Without the updated data, the leadership dashboards will reflect channels with fraud data, creating the impression that the product is performing better than it actually is.
Segmentation across dashboards
Without shared metrics, having separate dashboards for each country or segment makes it hard to see the big picture. At the same time, it’s crucial to design specific dashboards for distinct business units (e.g., seller and buyer acquisition in a marketplace).
When improving dashboards isn’t a priority
• Minimal discrepancies with product dashboards (≤ 5%)
• Low marketing spend (≤ $10,000), which is often the case in the pre-PMF stage
• Reliance on a single acquisition channel, which is typical for pre-PMF, but there are exceptions
Even in these scenarios, consolidating data into a unified source (e.g., a data warehouse) and using visualization tools like Tableau provides significant value. It eliminates the need for repetitive manual exports, allowing the team to focus on analysis.
When it’s time to train your team
A dashboard’s effectiveness lies not just in its data quality—it’s about knowing how to use that data. Even a perfectly crafted dashboard is useless if people don’t understand how to interpret it. As a leader, your role isn’t just to set up analytics but to also ensure the team is trained to use it effectively.
Example 1
A media buyer doesn’t understand:
• How the “new users” column in the dashboard is calculated
• What attribution settings were used / are used
• Whether reattributions or “resurrected” users are included
• Which specific event qualifies a user as “new”

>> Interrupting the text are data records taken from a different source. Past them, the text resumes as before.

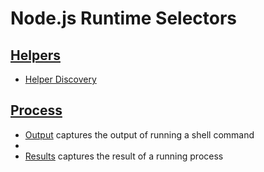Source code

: # Node.js Runtime Selectors

## [Helpers](helpers)

- [Helper Discovery](helpers/discover.js)

## [Process](process)

- [Output](process/output.js) captures the output of running a shell command
-
- [Results](process/output.js) captures the result of a running process 
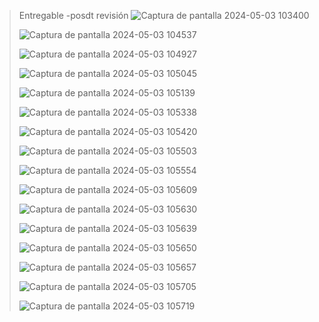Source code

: > Entregable -posdt revisión
> ![Captura de pantalla 2024-05-03 103400](https://github.com/Sebastian211104/FUNDAMENTOS-DE-BIODISE-O-GRUPO-5/assets/164528827/7e695876-42b3-4059-9afe-3e537dd4bae9)
> 
> ![Captura de pantalla 2024-05-03 104537](https://github.com/Sebastian211104/FUNDAMENTOS-DE-BIODISE-O-GRUPO-5/assets/164528827/3f583055-04cd-4815-a603-dc9953c62f56)
> 
> ![Captura de pantalla 2024-05-03 104927](https://github.com/Sebastian211104/FUNDAMENTOS-DE-BIODISE-O-GRUPO-5/assets/164528827/3194864b-88de-4a66-8a5c-28f77721b31d)
>
> ![Captura de pantalla 2024-05-03 105045](https://github.com/Sebastian211104/FUNDAMENTOS-DE-BIODISE-O-GRUPO-5/assets/164528827/61e9e511-8c16-40d3-876d-2fb04c203d3c)
>
> ![Captura de pantalla 2024-05-03 105139](https://github.com/Sebastian211104/FUNDAMENTOS-DE-BIODISE-O-GRUPO-5/assets/164528827/d4ecf767-fa54-4541-9c83-396e878fc779)
>
> ![Captura de pantalla 2024-05-03 105338](https://github.com/Sebastian211104/FUNDAMENTOS-DE-BIODISE-O-GRUPO-5/assets/164528827/471a0508-29b6-4e29-b72a-25bfd6ea3eb8)
>
> ![Captura de pantalla 2024-05-03 105420](https://github.com/Sebastian211104/FUNDAMENTOS-DE-BIODISE-O-GRUPO-5/assets/164528827/093fb2af-6896-4039-b10f-83ba4d4f0d56)
> 
> ![Captura de pantalla 2024-05-03 105503](https://github.com/Sebastian211104/FUNDAMENTOS-DE-BIODISE-O-GRUPO-5/assets/164528827/ee1be053-46b8-4d3d-887b-44a4ae2f54c5)
>
> ![Captura de pantalla 2024-05-03 105554](https://github.com/Sebastian211104/FUNDAMENTOS-DE-BIODISE-O-GRUPO-5/assets/164528827/3d99e0cd-2adc-4b3f-9b88-1624f9d53175)
>
> ![Captura de pantalla 2024-05-03 105609](https://github.com/Sebastian211104/FUNDAMENTOS-DE-BIODISE-O-GRUPO-5/assets/164528827/ed38ea4e-b8a8-484c-b038-8de7b96ad5ab)
>
> ![Captura de pantalla 2024-05-03 105630](https://github.com/Sebastian211104/FUNDAMENTOS-DE-BIODISE-O-GRUPO-5/assets/164528827/6e900c54-d10a-49ee-9a50-c6554cec55fe)
>
> ![Captura de pantalla 2024-05-03 105639](https://github.com/Sebastian211104/FUNDAMENTOS-DE-BIODISE-O-GRUPO-5/assets/164528827/8574ac1e-edf8-47da-b7cd-19ee1a884ae5)
>
> ![Captura de pantalla 2024-05-03 105650](https://github.com/Sebastian211104/FUNDAMENTOS-DE-BIODISE-O-GRUPO-5/assets/164528827/92dc2968-e358-48fd-8381-801fe769d1c1)
>
> ![Captura de pantalla 2024-05-03 105657](https://github.com/Sebastian211104/FUNDAMENTOS-DE-BIODISE-O-GRUPO-5/assets/164528827/4d49ca1f-46bc-488b-92ec-e2f68683ca28)
>
> ![Captura de pantalla 2024-05-03 105705](https://github.com/Sebastian211104/FUNDAMENTOS-DE-BIODISE-O-GRUPO-5/assets/164528827/9837e894-f2ce-485c-8b55-669460c2a88b)
>
> ![Captura de pantalla 2024-05-03 105719](https://github.com/Sebastian211104/FUNDAMENTOS-DE-BIODISE-O-GRUPO-5/assets/164528827/795c0d9d-ec5c-4c81-ab99-bc3df64a18c8)


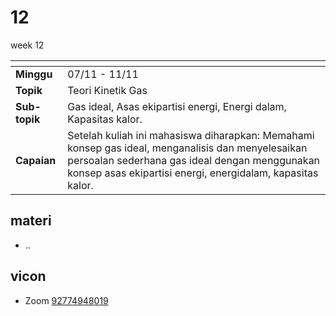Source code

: # 12
week 12

<span> | <span>
:- | :-
**Minggu** | 07/11 - 11/11
**Topik** | Teori Kinetik Gas
**Sub-topik** | Gas ideal, Asas ekipartisi energi, Energi dalam, Kapasitas kalor.
**Capaian** | Setelah kuliah ini mahasiswa diharapkan: Memahami konsep gas ideal, menganalisis dan menyelesaikan persoalan sederhana gas ideal dengan menggunakan konsep asas ekipartisi energi, energidalam, kapasitas kalor.


## materi
+ ..


## vicon
+ Zoom [92774948019](https://itb-ac-id.zoom.us/j/92774948019?pwd=WVVBRllUQlpabkVmdXJ3d1hvNmtBUT09)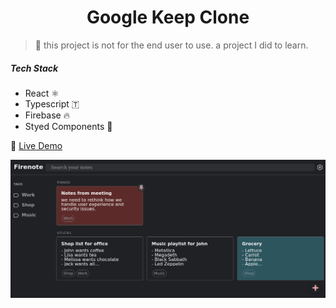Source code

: <h1 align="center">
  Google Keep Clone
</h1>

> 🚨 this project is not for the end user to use. a project I did to learn.

##### Tech Stack

- React ⚛️
- Typescript 🇹
- Firebase 🔥
- Styed Components 💅

🚀 [Live Demo](https://firenote.netlify.app/)

![screenshot](screenshot.png)
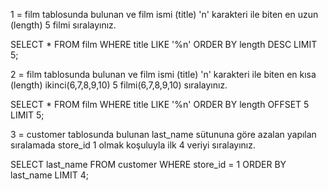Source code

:1 = film tablosunda bulunan ve film ismi (title) 'n' karakteri ile biten en uzun (length) 5 filmi sıralayınız.

SELECT * 
FROM film
WHERE title LIKE '%n'
ORDER BY length DESC
LIMIT 5;

2 = film tablosunda bulunan ve film ismi (title) 'n' karakteri ile biten en kısa (length) ikinci(6,7,8,9,10) 5 filmi(6,7,8,9,10) sıralayınız.

SELECT * 
FROM film
WHERE title LIKE '%n'
ORDER BY length
OFFSET 5
LIMIT 5;

3 = customer tablosunda bulunan last_name sütununa göre azalan yapılan sıralamada store_id 1 olmak koşuluyla ilk 4 veriyi sıralayınız.

SELECT last_name 
FROM customer
WHERE store_id = 1
ORDER BY last_name
LIMIT 4;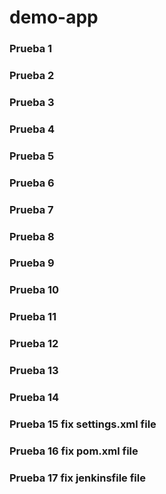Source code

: # demo-app

### Prueba 1
### Prueba 2
### Prueba 3
### Prueba 4
### Prueba 5
### Prueba 6
### Prueba 7
### Prueba 8
### Prueba 9
### Prueba 10
### Prueba 11
### Prueba 12
### Prueba 13
### Prueba 14
### Prueba 15 fix settings.xml file
### Prueba 16 fix pom.xml file
### Prueba 17 fix jenkinsfile file

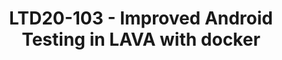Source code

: ---
categories:
- ltd20
description: 'To join this session live please go to:<br><ul><li>YouTube: <a data-saferedirecturl="https://www.google.com/url?q=https://youtu.be/CCm7yC2rBP8&source=gmail&ust=1584709380421000&usg=AFQjCNFU25JEciO-bl3ZdJ9ygW7B-K7HFw"
  href="https://youtu.be/CCm7yC2rBP8" target="_blank">https://youtu.be/CCm7yC2rBP8</a></li><li>Zoom:
  <a data-saferedirecturl="https://www.google.com/url?q=https://zoom.us/j/448744842?pwd%3DUjRGTW9sT1pYUkJydHJ6K3E1d3lFZz09&source=gmail&ust=1584709380421000&usg=AFQjCNHerCbG47cOF-09Mck9wiy_WC35kA"
  href="https://zoom.us/j/448744842?pwd=UjRGTW9sT1pYUkJydHJ6K3E1d3lFZz09" target="_blank">https://zoom.us/j/448744842?pwd=UjRGTW9sT1pYUkJydHJ6K3E1d3lFZz09</a></li></ul><strong>Description:
  </strong><br>In this talk we will review the newly added LAVA feature to use docker
  containers for host-side operations (such as calling adb and fastboot). We will
  cover the issues with the previous approach of using lxc containers, advantages
  of this new approach, and a howto on using the new docker support.'
image:
  featured: 'true'
  path: /assets/images/featured-images/san19/LTD20-103.png
session_id: LTD20-103
session_room: Track 2 [Tuesday]
session_slot:
  end_time: '2020-03-24 10:25:00'
  start_time: '2020-03-24 10:00:00'
session_speakers:
- speaker_bio: QA Engineer at Linaro; Debian Developer; Free Software developer &
    activist. Purple belt in Jiu-jitsu, and black belt (a.k.a PhD) in Computer Science.
  speaker_company: Linaro
  speaker_image: /assets/images/speakers/san19/antonio-terceiro.jpg
  speaker_location: ''
  speaker_name: Antonio Terceiro
  speaker_position: Engineer
  speaker_url: ''
  speaker_username: antonio.terceiro
session_track: Validation and CI
tag: session
tags: Validation and CI
title: LTD20-103 - Improved Android Testing in LAVA with docker
---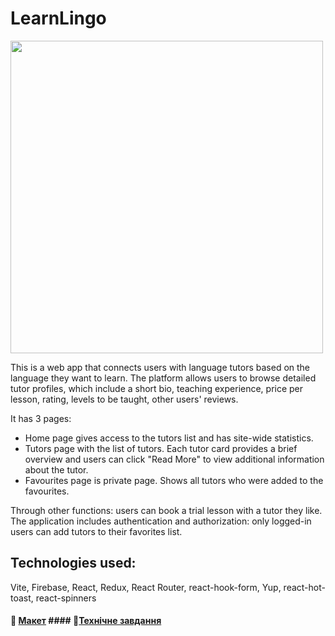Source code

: # LearnLingo

<img src="https://learn-lingo-ochre.vercel.app/screenshot.jpg" width="500">

This is a web app that connects users with language tutors based on the language they want to learn. The platform allows users to browse detailed tutor profiles, which include a short bio, teaching experience, price per lesson, rating, levels to be taught, other users' reviews.

It has 3 pages:

- Home page gives access to the tutors list and has site-wide statistics.
- Tutors page with the list of tutors. Each tutor card provides a brief overview and users can click "Read More" to view additional information about the tutor.
- Favourites page is private page. Shows all tutors who were added to the favourites.

Through other functions: users can book a trial lesson with a tutor they like. The application includes authentication and authorization: only logged-in users can add tutors to their favorites list.

## Technologies used:

Vite, Firebase, React, Redux, React Router, react-hook-form, Yup, react-hot-toast, react-spinners

#### 🔗 [Макет](https://www.figma.com/file/dewf5jVviSTuWMMyU3d8Mc/%D0%9F%D0%B5%D1%82-%D0%BF%D1%80%D0%BE%D1%94%D0%BA%D1%82-%D0%B4%D0%BB%D1%8F-%D0%9A%D0%A6?type=design&node-id=0-1&mode=design&t=jCmjSs9PeOjObYSc-0) #### 🔗[Технічне завдання](https://docs.google.com/document/d/1ZB_MFgnnJj7t7OXtv5hESSwY6xRgVoACZKzgZczWc3Y/edit?tab=t.0)
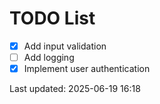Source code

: # TODO List

- [x] Add input validation
- [ ] Add logging
- [x] Implement user authentication

Last updated: 2025-06-19 16:18
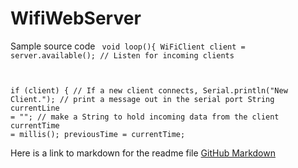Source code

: # WifiWebServer


Sample source code
<code>
void loop(){
  WiFiClient client = server.available();   // Listen for incoming clients

  if (client) {                             // If a new client connects,
    Serial.println("New Client.");          // print a message out in the serial port
    String currentLine = "";                // make a String to hold incoming data from the client
    currentTime = millis();
    previousTime = currentTime;
</code>

Here is a link to markdown for the readme file [GitHub Markdown](https://guides.github.com/features/mastering-markdown/)
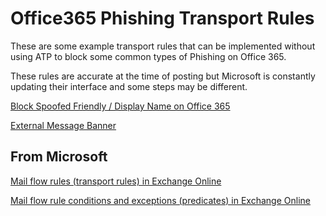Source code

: # Office365 Phishing Transport Rules

These are some example transport rules that can be implemented without using ATP to block some common types of Phishing on Office 365.

These rules are accurate at the time of posting but Microsoft is constantly updating their interface and some steps may be different. 

[Block Spoofed Friendly / Display Name on Office 365](/friendly-from/README.md)

[External Message Banner](/external-sender/README.md)

## From Microsoft

[Mail flow rules (transport rules) in Exchange Online](https://docs.microsoft.com/en-us/exchange/security-and-compliance/mail-flow-rules/mail-flow-rules)

[Mail flow rule conditions and exceptions (predicates) in Exchange Online](https://docs.microsoft.com/en-us/exchange/security-and-compliance/mail-flow-rules/conditions-and-exceptions)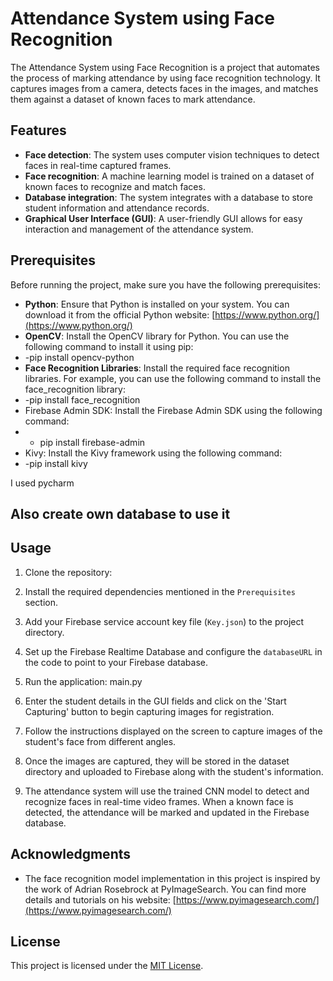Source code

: # Attendance System using Face Recognition

The Attendance System using Face Recognition is a project that automates the process of marking attendance by using face recognition technology. It captures images from a camera, detects faces in the images, and matches them against a dataset of known faces to mark attendance.

## Features

- **Face detection**: The system uses computer vision techniques to detect faces in real-time captured frames.
- **Face recognition**: A machine learning model is trained on a dataset of known faces to recognize and match faces.
- **Database integration**: The system integrates with a database to store student information and attendance records.
- **Graphical User Interface (GUI)**: A user-friendly GUI allows for easy interaction and management of the attendance system.

## Prerequisites

Before running the project, make sure you have the following prerequisites:

- **Python**: Ensure that Python is installed on your system. You can download it from the official Python website: [https://www.python.org/](https://www.python.org/)
- **OpenCV**: Install the OpenCV library for Python. You can use the following command to install it using pip:
- -pip install opencv-python
- **Face Recognition Libraries**: Install the required face recognition libraries. For example, you can use the following command to install the face_recognition library:
- -pip install face_recognition
- Firebase Admin SDK: Install the Firebase Admin SDK using the following command:
- - pip install firebase-admin
- Kivy: Install the Kivy framework using the following command:
- -pip install kivy

I used pycharm 
## Also create own database to use it
## Usage

1. Clone the repository:

2. Install the required dependencies mentioned in the `Prerequisites` section.

3. Add your Firebase service account key file (`Key.json`) to the project directory.

4. Set up the Firebase Realtime Database and configure the `databaseURL` in the code to point to your Firebase database.

5. Run the application: main.py

6. Enter the student details in the GUI fields and click on the 'Start Capturing' button to begin capturing images for registration.

7. Follow the instructions displayed on the screen to capture images of the student's face from different angles.

8. Once the images are captured, they will be stored in the dataset directory and uploaded to Firebase along with the student's information.

9. The attendance system will use the trained CNN model to detect and recognize faces in real-time video frames. When a known face is detected, the attendance will be marked and updated in the Firebase database.

## Acknowledgments

- The face recognition model implementation in this project is inspired by the work of Adrian Rosebrock at PyImageSearch. You can find more details and tutorials on his website: [https://www.pyimagesearch.com/](https://www.pyimagesearch.com/)

## License

This project is licensed under the [MIT License](LICENSE).

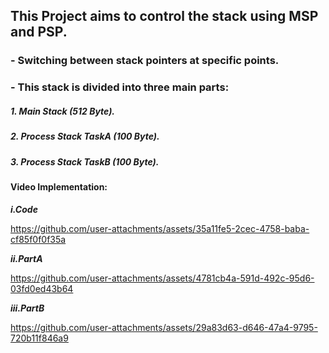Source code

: ## This Project aims to control the stack using MSP and PSP.
### - Switching between stack pointers at specific points.
### - This stack is divided into three main parts:
##### 1. Main Stack (512 Byte).
##### 2. Process Stack TaskA (100 Byte).
##### 3. Process Stack TaskB (100 Byte).

#### Video Implementation:
***i.Code***

https://github.com/user-attachments/assets/35a11fe5-2cec-4758-baba-cf85f0f0f35a

***ii.PartA***

https://github.com/user-attachments/assets/4781cb4a-591d-492c-95d6-03fd0ed43b64

***iii.PartB***

https://github.com/user-attachments/assets/29a83d63-d646-47a4-9795-720b11f846a9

When marketers quote dashboard figures without knowing how they are calculated, it’s time for training. They need to understand the attribution windows, whether post-view actions are included, and how new versus old users are categorized.
Example 2
The company has a dashboard for payback period analysis, but the team either doesn’t know it exists or doesn’t know how to use it. Instead of using it, they rely on assumptions that LTV is $5 and calculate payback with a rough formula: $5.0 / CAC.
This approach ignores critical variables like differences in LTV, retention, and other factors across countries.
Summary
Marketing analytics is essential for informed decision-making and business growth. Analytics approaches must evolve with the company—from basic reporting in the pre-PMF phase to sophisticated dashboards and A/B testing during scaling.
Effective analytics enables teams to not only monitor results but also optimize processes, reduce manual effort, and build trust in the data. Ensure your dashboards are tailored to specific business needs and that your team knows how to use the data effectively.